Stored data entries:

################

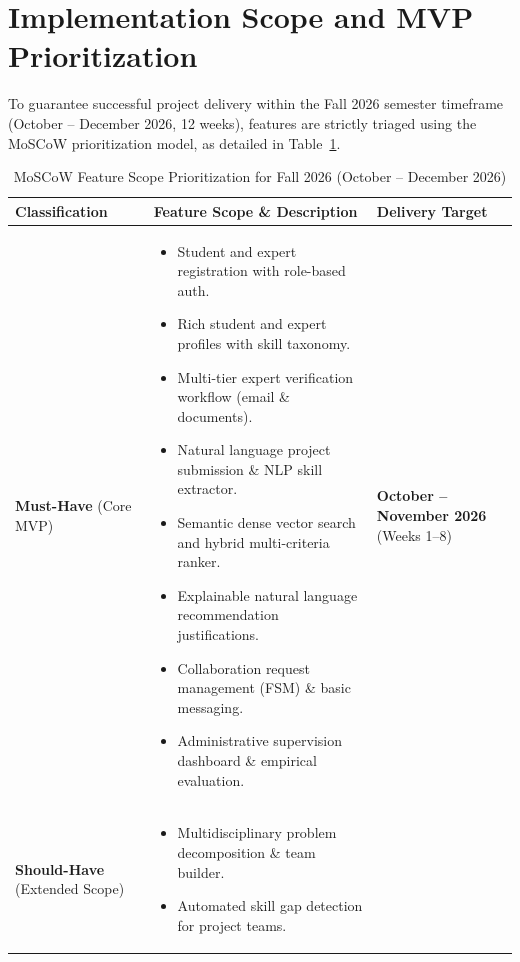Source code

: \documentclass[11pt,a4paper]{article}
\begin{document}
\section[Implementation Scope \& MoSCoW]{Implementation Scope and MVP Prioritization}

To guarantee successful project delivery within the Fall 2026 semester timeframe (October -- December 2026, 12 weeks), features are strictly triaged using the MoSCoW prioritization model, as detailed in Table~\ref{tab:moscow}.

\begin{table}[H]
\centering
\small
\caption{MoSCoW Feature Scope Prioritization for Fall 2026 (October -- December 2026)}
\label{tab:moscow}
\begin{tabularx}{\textwidth}{@{}p{2.8cm} X p{3.2cm}@{}}
\toprule
\textbf{Classification} & \textbf{Feature Scope \& Description} & \textbf{Delivery Target} \\
\midrule
\textbf{Must-Have} \newline (Core MVP) & 
\begin{itemize}[leftmargin=*,noitemsep]
    \item Student and expert registration with role-based auth.
    \item Rich student and expert profiles with skill taxonomy.
    \item Multi-tier expert verification workflow (email \& documents).
    \item Natural language project submission \& NLP skill extractor.
    \item Semantic dense vector search and hybrid multi-criteria ranker.
    \item Explainable natural language recommendation justifications.
    \item Collaboration request management (FSM) \& basic messaging.
    \item Administrative supervision dashboard \& empirical evaluation.
\end{itemize} & \textbf{October -- November 2026} \newline (Weeks 1--8) \\
\addlinespace
\textbf{Should-Have} \newline (Extended Scope) & 
\begin{itemize}[leftmargin=*,noitemsep]
    \item Multidisciplinary problem decomposition \& team builder.
    \item Automated skill gap detection for project teams.

\end{itemize}
\end{tabularx}
\end{table}
\end{document}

################

• _Work item_:
Filter the records for the word "expert" and show every line that has it.

• _Result below_:
    \item Student and expert registration with role-based auth.
    \item Rich student and expert profiles with skill taxonomy.
    \item Multi-tier expert verification workflow (email \& documents).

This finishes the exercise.